◆ ASSIGNMENT
Look below for the line containing "Before CSS there"; from there through the line containing "- Fixed heights columns to show equality", both lines included, please set down each line exactly and nothing else.

◆ Stored data
──────────────────────────────
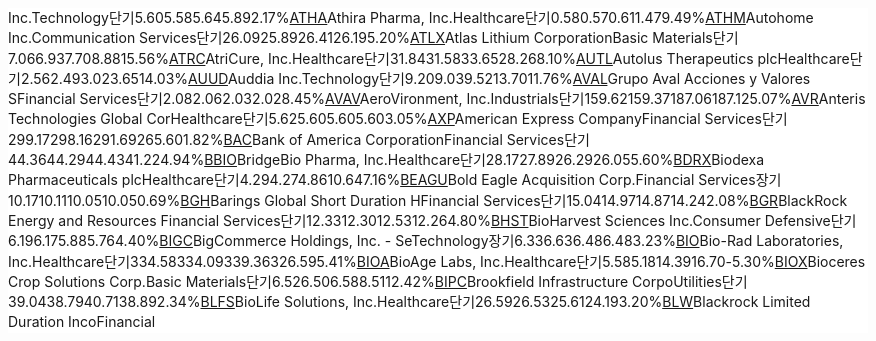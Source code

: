 Inc.</td><td>Technology</td><td>단기</td><td>5.60</td><td>5.58</td><td>5.64</td><td>5.89</td><td style="color: red">2.17%</td></tr><tr><td><a href="https://stockato.github.io/ticker/ATHA" target="_blank">ATHA</a></td><td>Athira Pharma, Inc.</td><td>Healthcare</td><td>단기</td><td>0.58</td><td>0.57</td><td>0.61</td><td>1.47</td><td style="color: red">9.49%</td></tr><tr><td><a href="https://stockato.github.io/ticker/ATHM" target="_blank">ATHM</a></td><td>Autohome Inc.</td><td>Communication Services</td><td>단기</td><td>26.09</td><td>25.89</td><td>26.41</td><td>26.19</td><td style="color: red">5.20%</td></tr><tr><td><a href="https://stockato.github.io/ticker/ATLX" target="_blank">ATLX</a></td><td>Atlas Lithium Corporation</td><td>Basic Materials</td><td>단기</td><td>7.06</td><td>6.93</td><td>7.70</td><td>8.88</td><td style="color: red">15.56%</td></tr><tr><td><a href="https://stockato.github.io/ticker/ATRC" target="_blank">ATRC</a></td><td>AtriCure, Inc.</td><td>Healthcare</td><td>단기</td><td>31.84</td><td>31.58</td><td>33.65</td><td>28.26</td><td style="color: red">8.10%</td></tr><tr><td><a href="https://stockato.github.io/ticker/AUTL" target="_blank">AUTL</a></td><td>Autolus Therapeutics plc</td><td>Healthcare</td><td>단기</td><td>2.56</td><td>2.49</td><td>3.02</td><td>3.65</td><td style="color: red">14.03%</td></tr><tr><td><a href="https://stockato.github.io/ticker/AUUD" target="_blank">AUUD</a></td><td>Auddia Inc.</td><td>Technology</td><td>단기</td><td>9.20</td><td>9.03</td><td>9.52</td><td>13.70</td><td style="color: red">11.76%</td></tr><tr><td><a href="https://stockato.github.io/ticker/AVAL" target="_blank">AVAL</a></td><td>Grupo Aval Acciones y Valores S</td><td>Financial Services</td><td>단기</td><td>2.08</td><td>2.06</td><td>2.03</td><td>2.02</td><td style="color: red">8.45%</td></tr><tr><td><a href="https://stockato.github.io/ticker/AVAV" target="_blank">AVAV</a></td><td>AeroVironment, Inc.</td><td>Industrials</td><td>단기</td><td>159.62</td><td>159.37</td><td>187.06</td><td>187.12</td><td style="color: red">5.07%</td></tr><tr><td><a href="https://stockato.github.io/ticker/AVR" target="_blank">AVR</a></td><td>Anteris Technologies Global Cor</td><td>Healthcare</td><td>단기</td><td>5.62</td><td>5.60</td><td>5.60</td><td>5.60</td><td style="color: red">3.05%</td></tr><tr><td><a href="https://stockato.github.io/ticker/AXP" target="_blank">AXP</a></td><td>American Express Company</td><td>Financial Services</td><td>단기</td><td>299.17</td><td>298.16</td><td>291.69</td><td>265.60</td><td style="color: red">1.82%</td></tr><tr><td><a href="https://stockato.github.io/ticker/BAC" target="_blank">BAC</a></td><td>Bank of America Corporation</td><td>Financial Services</td><td>단기</td><td>44.36</td><td>44.29</td><td>44.43</td><td>41.22</td><td style="color: red">4.94%</td></tr><tr><td><a href="https://stockato.github.io/ticker/BBIO" target="_blank">BBIO</a></td><td>BridgeBio Pharma, Inc.</td><td>Healthcare</td><td>단기</td><td>28.17</td><td>27.89</td><td>26.29</td><td>26.05</td><td style="color: red">5.60%</td></tr><tr><td><a href="https://stockato.github.io/ticker/BDRX" target="_blank">BDRX</a></td><td>Biodexa Pharmaceuticals plc</td><td>Healthcare</td><td>단기</td><td>4.29</td><td>4.27</td><td>4.86</td><td>10.64</td><td style="color: red">7.16%</td></tr><tr><td><a href="https://stockato.github.io/ticker/BEAGU" target="_blank">BEAGU</a></td><td>Bold Eagle Acquisition Corp.</td><td>Financial Services</td><td>장기</td><td>10.17</td><td>10.11</td><td>10.05</td><td>10.05</td><td style="color: red">0.69%</td></tr><tr><td><a href="https://stockato.github.io/ticker/BGH" target="_blank">BGH</a></td><td>Barings Global Short Duration H</td><td>Financial Services</td><td>단기</td><td>15.04</td><td>14.97</td><td>14.87</td><td>14.24</td><td style="color: red">2.08%</td></tr><tr><td><a href="https://stockato.github.io/ticker/BGR" target="_blank">BGR</a></td><td>BlackRock Energy and Resources </td><td>Financial Services</td><td>단기</td><td>12.33</td><td>12.30</td><td>12.53</td><td>12.26</td><td style="color: red">4.80%</td></tr><tr><td><a href="https://stockato.github.io/ticker/BHST" target="_blank">BHST</a></td><td>BioHarvest Sciences Inc.</td><td>Consumer Defensive</td><td>단기</td><td>6.19</td><td>6.17</td><td>5.88</td><td>5.76</td><td style="color: red">4.40%</td></tr><tr><td><a href="https://stockato.github.io/ticker/BIGC" target="_blank">BIGC</a></td><td>BigCommerce Holdings, Inc. - Se</td><td>Technology</td><td>장기</td><td>6.33</td><td>6.63</td><td>6.48</td><td>6.48</td><td style="color: red">3.23%</td></tr><tr><td><a href="https://stockato.github.io/ticker/BIO" target="_blank">BIO</a></td><td>Bio-Rad Laboratories, Inc.</td><td>Healthcare</td><td>단기</td><td>334.58</td><td>334.09</td><td>339.36</td><td>326.59</td><td style="color: red">5.41%</td></tr><tr><td><a href="https://stockato.github.io/ticker/BIOA" target="_blank">BIOA</a></td><td>BioAge Labs, Inc.</td><td>Healthcare</td><td>단기</td><td>5.58</td><td>5.18</td><td>14.39</td><td>16.70</td><td style="color: blue">-5.30%</td></tr><tr><td><a href="https://stockato.github.io/ticker/BIOX" target="_blank">BIOX</a></td><td>Bioceres Crop Solutions Corp.</td><td>Basic Materials</td><td>단기</td><td>6.52</td><td>6.50</td><td>6.58</td><td>8.51</td><td style="color: red">12.42%</td></tr><tr><td><a href="https://stockato.github.io/ticker/BIPC" target="_blank">BIPC</a></td><td>Brookfield Infrastructure Corpo</td><td>Utilities</td><td>단기</td><td>39.04</td><td>38.79</td><td>40.71</td><td>38.89</td><td style="color: red">2.34%</td></tr><tr><td><a href="https://stockato.github.io/ticker/BLFS" target="_blank">BLFS</a></td><td>BioLife Solutions, Inc.</td><td>Healthcare</td><td>단기</td><td>26.59</td><td>26.53</td><td>25.61</td><td>24.19</td><td style="color: red">3.20%</td></tr><tr><td><a href="https://stockato.github.io/ticker/BLW" target="_blank">BLW</a></td><td>Blackrock Limited Duration Inco</td><td>Financial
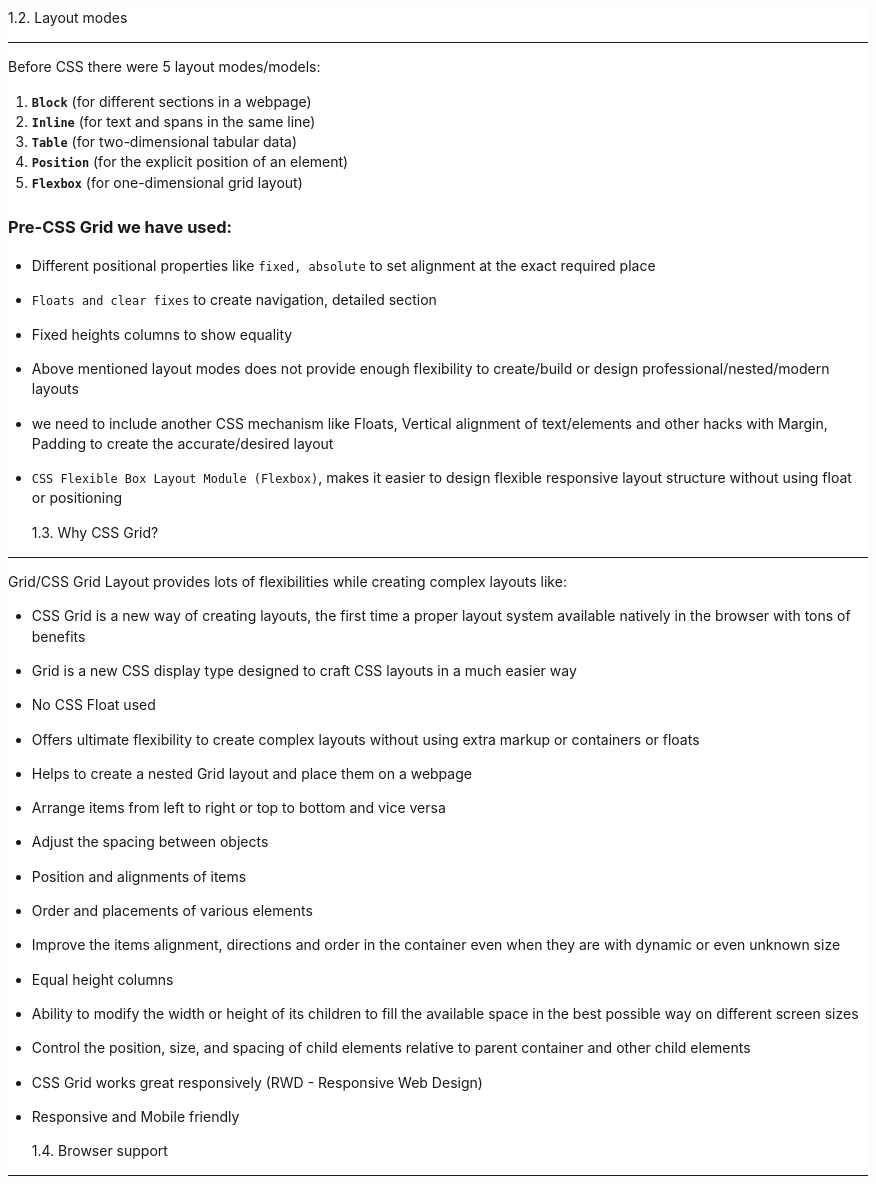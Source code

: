   1.2. Layout modes

---

Before CSS there were 5 layout modes/models:

1. **`Block`** (for different sections in a webpage)
2. **`Inline`** (for text and spans in the same line)
3. **`Table`** (for two-dimensional tabular data)
4. **`Position`** (for the explicit position of an element)
5. **`Flexbox`** (for one-dimensional grid layout)

### Pre-CSS Grid we have used:

- Different positional properties like `fixed, absolute` to set alignment at the exact required place
- `Floats and clear fixes` to create navigation, detailed section
- Fixed heights columns to show equality
- Above mentioned layout modes does not provide enough flexibility to create/build or design professional/nested/modern layouts
- we need to include another CSS mechanism like Floats, Vertical alignment of text/elements and other hacks with Margin, Padding to create the accurate/desired layout
- `CSS Flexible Box Layout Module (Flexbox)`, makes it easier to design flexible responsive layout structure without using float or positioning

  1.3. Why CSS Grid?

---

Grid/CSS Grid Layout provides lots of flexibilities while creating complex layouts like:

- CSS Grid is a new way of creating layouts, the first time a proper layout system available natively in the browser with tons of benefits
- Grid is a new CSS display type designed to craft CSS layouts in a much easier way
- No CSS Float used
- Offers ultimate flexibility to create complex layouts without using extra markup or containers or floats
- Helps to create a nested Grid layout and place them on a webpage
- Arrange items from left to right or top to bottom and vice versa
- Adjust the spacing between objects
- Position and alignments of items
- Order and placements of various elements
- Improve the items alignment, directions and order in the container even when they are with dynamic or even unknown size
- Equal height columns
- Ability to modify the width or height of its children to fill the available space in the best possible way on different screen sizes
- Control the position, size, and spacing of child elements relative to parent container and other child elements
- CSS Grid works great responsively (RWD - Responsive Web Design)
- Responsive and Mobile friendly

  1.4. Browser support

---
──────────────────────────────
◆ ANSWER BOX
Before CSS there were 5 layout modes/models:

1. **`Block`** (for different sections in a webpage)
2. **`Inline`** (for text and spans in the same line)
3. **`Table`** (for two-dimensional tabular data)
4. **`Position`** (for the explicit position of an element)
5. **`Flexbox`** (for one-dimensional grid layout)

### Pre-CSS Grid we have used:

- Different positional properties like `fixed, absolute` to set alignment at the exact required place
- `Floats and clear fixes` to create navigation, detailed section
- Fixed heights columns to show equality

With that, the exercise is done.